Trey has been an editor and author at 24/7 Wall St. for more than a decade, where he has published thousands of articles analyzing corporate earnings, dividend stocks, short interest, insider buying, private equity, and market trends. His comprehensive coverage spans the full spectrum of financial markets, from blue-chip stalwarts to emerging growth companies.

Beyond 24/7 Wall St., Trey has created and edited financial content for Benzinga and AOL's BloggingStocks, contributing additional hundreds of articles to the investment community. He previously oversaw the 24/7 Climate Insights site, managing editorial operations and content strategy, and currently oversees and creates content for My Investing News.

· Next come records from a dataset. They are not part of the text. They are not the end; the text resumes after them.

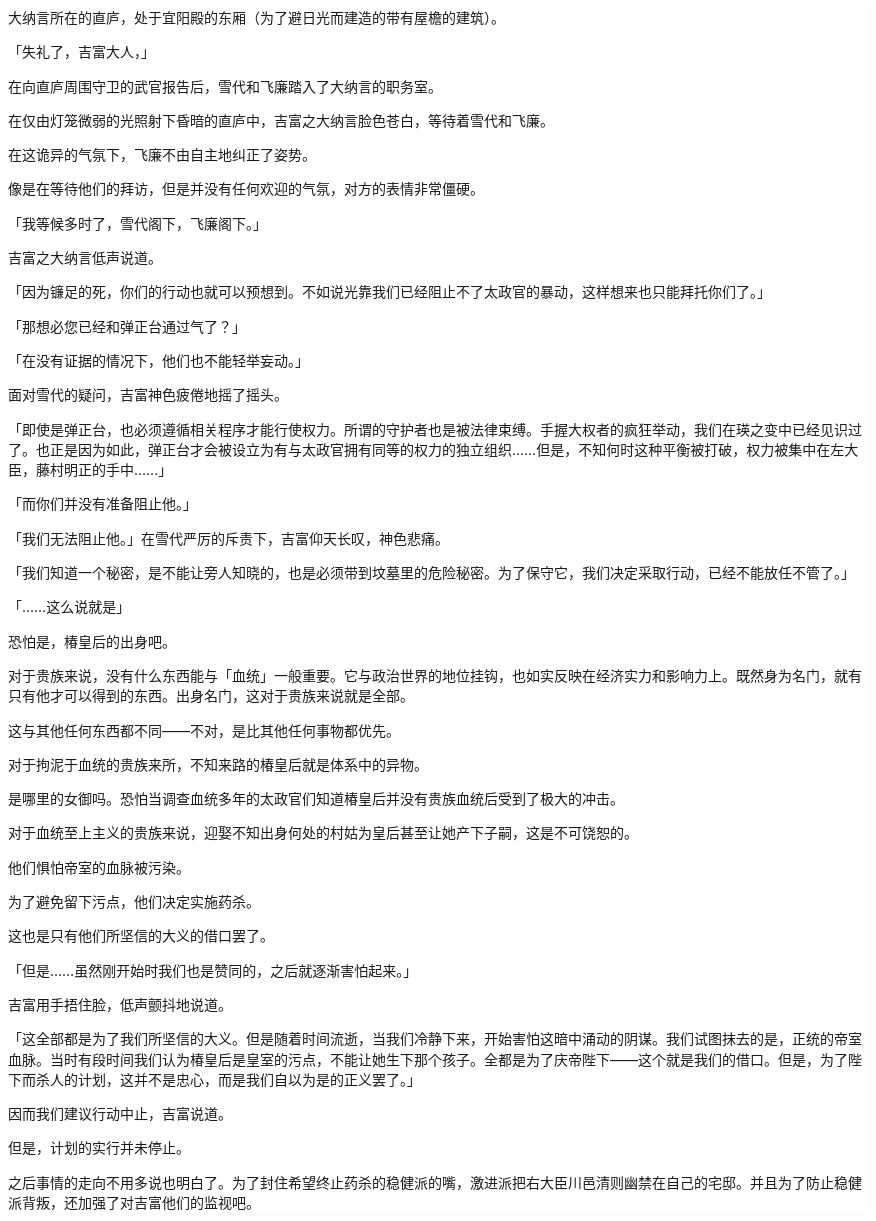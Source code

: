 大纳言所在的直庐，处于宜阳殿的东厢（为了避日光而建造的带有屋檐的建筑）。

「失礼了，吉富大人，」

在向直庐周围守卫的武官报告后，雪代和飞廉踏入了大纳言的职务室。

在仅由灯笼微弱的光照射下昏暗的直庐中，吉富之大纳言脸色苍白，等待着雪代和飞廉。

在这诡异的气氛下，飞廉不由自主地纠正了姿势。

像是在等待他们的拜访，但是并没有任何欢迎的气氛，对方的表情非常僵硬。

「我等候多时了，雪代阁下，飞廉阁下。」

吉富之大纳言低声说道。

「因为镰足的死，你们的行动也就可以预想到。不如说光靠我们已经阻止不了太政官的暴动，这样想来也只能拜托你们了。」

「那想必您已经和弹正台通过气了？」

「在没有证据的情况下，他们也不能轻举妄动。」

面对雪代的疑问，吉富神色疲倦地摇了摇头。

「即使是弹正台，也必须遵循相关程序才能行使权力。所谓的守护者也是被法律束缚。手握大权者的疯狂举动，我们在瑛之变中已经见识过了。也正是因为如此，弹正台才会被设立为有与太政官拥有同等的权力的独立组织……但是，不知何时这种平衡被打破，权力被集中在左大臣，藤村明正的手中……」

「而你们并没有准备阻止他。」

「我们无法阻止他。」在雪代严厉的斥责下，吉富仰天长叹，神色悲痛。

「我们知道一个秘密，是不能让旁人知晓的，也是必须带到坟墓里的危险秘密。为了保守它，我们决定采取行动，已经不能放任不管了。」

「……这么说就是」

恐怕是，椿皇后的出身吧。

对于贵族来说，没有什么东西能与「血统」一般重要。它与政治世界的地位挂钩，也如实反映在经济实力和影响力上。既然身为名门，就有只有他才可以得到的东西。出身名门，这对于贵族来说就是全部。

这与其他任何东西都不同——不对，是比其他任何事物都优先。

对于拘泥于血统的贵族来所，不知来路的椿皇后就是体系中的异物。

是哪里的女御吗。恐怕当调查血统多年的太政官们知道椿皇后并没有贵族血统后受到了极大的冲击。

对于血统至上主义的贵族来说，迎娶不知出身何处的村姑为皇后甚至让她产下子嗣，这是不可饶恕的。

他们惧怕帝室的血脉被污染。

为了避免留下污点，他们决定实施药杀。

这也是只有他们所坚信的大义的借口罢了。

「但是……虽然刚开始时我们也是赞同的，之后就逐渐害怕起来。」

吉富用手捂住脸，低声颤抖地说道。

「这全部都是为了我们所坚信的大义。但是随着时间流逝，当我们冷静下来，开始害怕这暗中涌动的阴谋。我们试图抹去的是，正统的帝室血脉。当时有段时间我们认为椿皇后是皇室的污点，不能让她生下那个孩子。全都是为了庆帝陛下——这个就是我们的借口。但是，为了陛下而杀人的计划，这并不是忠心，而是我们自以为是的正义罢了。」

因而我们建议行动中止，吉富说道。

但是，计划的实行并未停止。

之后事情的走向不用多说也明白了。为了封住希望终止药杀的稳健派的嘴，激进派把右大臣川邑清则幽禁在自己的宅邸。并且为了防止稳健派背叛，还加强了对吉富他们的监视吧。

Trey's editorial expertise extends across multiple publishing environments. He served as production editor at Dearborn Financial Publishing and development editor at Kaplan, where he helped shape financial education materials. Earlier in his career, he worked as a writer-producer at SVE. His freelance editing portfolio includes work for prestigious clients such as Sage Publications, Rand McNally, the Institute for Supply Management, the American Library Association, Eggplant Literary Productions, and Spiegel.

Outside of financial journalism, Trey writes fiction and has been an active member of the writing community for years, overseeing a long-running critique group and moderating workshop sessions at regional conventions. He lives with his family in an old house in the Midwest.